Inevitably, this is where fans throw the "it comes with the territory" argument out. While it's true to an extent, people forget these celebrities are human with very human emotions. While they have long been taught to grow thicker skin than most of us who hold traditional nine-to-fives, these over-dramatic criticisms could very well easily irk these pro athletes, like some believe happened with Palmer in this same city. While some are probably just paycheck guys and could care less, others still read the articles, watch networks and listen to the talking heads. To that end, boo birds, Twitter tough guys and sign-makers, congratulations. Mission accomplished, right?
Look, fans (short for "fanatic", by the way) have the right to boo or dislike a player's performance on the field--especially when paying for things like DirecTV's Sunday Ticket or a ticket to a game.

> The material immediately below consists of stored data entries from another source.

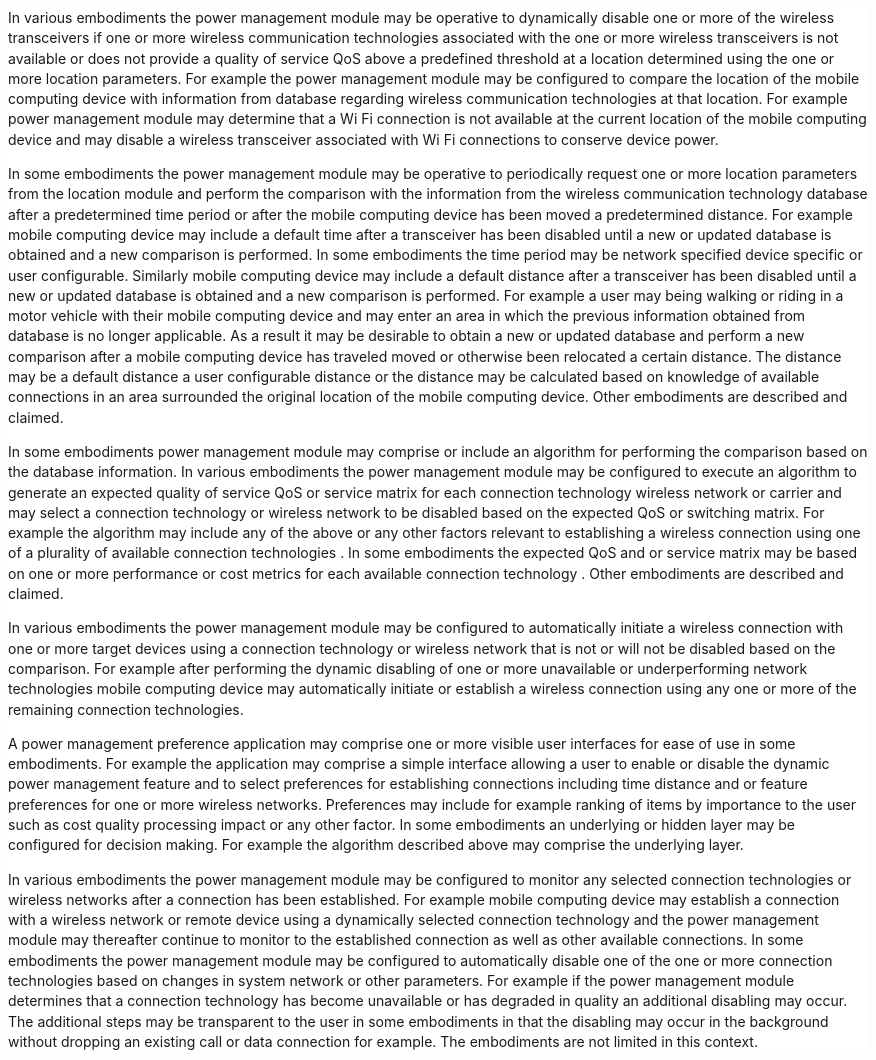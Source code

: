In various embodiments the power management module may be operative to dynamically disable one or more of the wireless transceivers if one or more wireless communication technologies associated with the one or more wireless transceivers is not available or does not provide a quality of service QoS above a predefined threshold at a location determined using the one or more location parameters. For example the power management module may be configured to compare the location of the mobile computing device with information from database regarding wireless communication technologies at that location. For example power management module may determine that a Wi Fi connection is not available at the current location of the mobile computing device and may disable a wireless transceiver associated with Wi Fi connections to conserve device power.

In some embodiments the power management module may be operative to periodically request one or more location parameters from the location module and perform the comparison with the information from the wireless communication technology database after a predetermined time period or after the mobile computing device has been moved a predetermined distance. For example mobile computing device may include a default time after a transceiver has been disabled until a new or updated database is obtained and a new comparison is performed. In some embodiments the time period may be network specified device specific or user configurable. Similarly mobile computing device may include a default distance after a transceiver has been disabled until a new or updated database is obtained and a new comparison is performed. For example a user may being walking or riding in a motor vehicle with their mobile computing device and may enter an area in which the previous information obtained from database is no longer applicable. As a result it may be desirable to obtain a new or updated database and perform a new comparison after a mobile computing device has traveled moved or otherwise been relocated a certain distance. The distance may be a default distance a user configurable distance or the distance may be calculated based on knowledge of available connections in an area surrounded the original location of the mobile computing device. Other embodiments are described and claimed.

In some embodiments power management module may comprise or include an algorithm for performing the comparison based on the database information. In various embodiments the power management module may be configured to execute an algorithm to generate an expected quality of service QoS or service matrix for each connection technology wireless network or carrier and may select a connection technology or wireless network to be disabled based on the expected QoS or switching matrix. For example the algorithm may include any of the above or any other factors relevant to establishing a wireless connection using one of a plurality of available connection technologies . In some embodiments the expected QoS and or service matrix may be based on one or more performance or cost metrics for each available connection technology . Other embodiments are described and claimed.

In various embodiments the power management module may be configured to automatically initiate a wireless connection with one or more target devices using a connection technology or wireless network that is not or will not be disabled based on the comparison. For example after performing the dynamic disabling of one or more unavailable or underperforming network technologies mobile computing device may automatically initiate or establish a wireless connection using any one or more of the remaining connection technologies.

A power management preference application may comprise one or more visible user interfaces for ease of use in some embodiments. For example the application may comprise a simple interface allowing a user to enable or disable the dynamic power management feature and to select preferences for establishing connections including time distance and or feature preferences for one or more wireless networks. Preferences may include for example ranking of items by importance to the user such as cost quality processing impact or any other factor. In some embodiments an underlying or hidden layer may be configured for decision making. For example the algorithm described above may comprise the underlying layer.

In various embodiments the power management module may be configured to monitor any selected connection technologies or wireless networks after a connection has been established. For example mobile computing device may establish a connection with a wireless network or remote device using a dynamically selected connection technology and the power management module may thereafter continue to monitor to the established connection as well as other available connections. In some embodiments the power management module may be configured to automatically disable one of the one or more connection technologies based on changes in system network or other parameters. For example if the power management module determines that a connection technology has become unavailable or has degraded in quality an additional disabling may occur. The additional steps may be transparent to the user in some embodiments in that the disabling may occur in the background without dropping an existing call or data connection for example. The embodiments are not limited in this context.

Trolling a decent guy who is doing his best for his team and the community at an event geared to helping the city after so many other instances of doing the same, crosses the line.
If you're wondering how high the view is from my soapbox, it isn't high at all. I, as a fan for 26 years and coverage guy for the team for five years, have had my share of in-game cynicism and hyper-criticism. Just ask Kirkendall about our Sunday exchanges when posting in-game updates for this site. However, the thought of going after a player with insults over social media or showing up with over-the-top public criticism in a venue outside of his actual profession that embarrasses said player has never crossed my mind, even if it's my right to do so.
Think about this, Bengals fans: for years, "Murphy's Law" has ruled over our beloved Who-Deys since their inception. Could that cynicism that oozes out of a fan base waiting for the other shoe to drop, leak out onto the field with the team's play? We hear so much about "The 12th Man" in Seattle and the players gushing about how it pumps them up to play high-quality football. Could the same be true for the exasperated sighs and boos that emanate down to the PBS turf and effect the players? Maybe, maybe not. They are human, after all.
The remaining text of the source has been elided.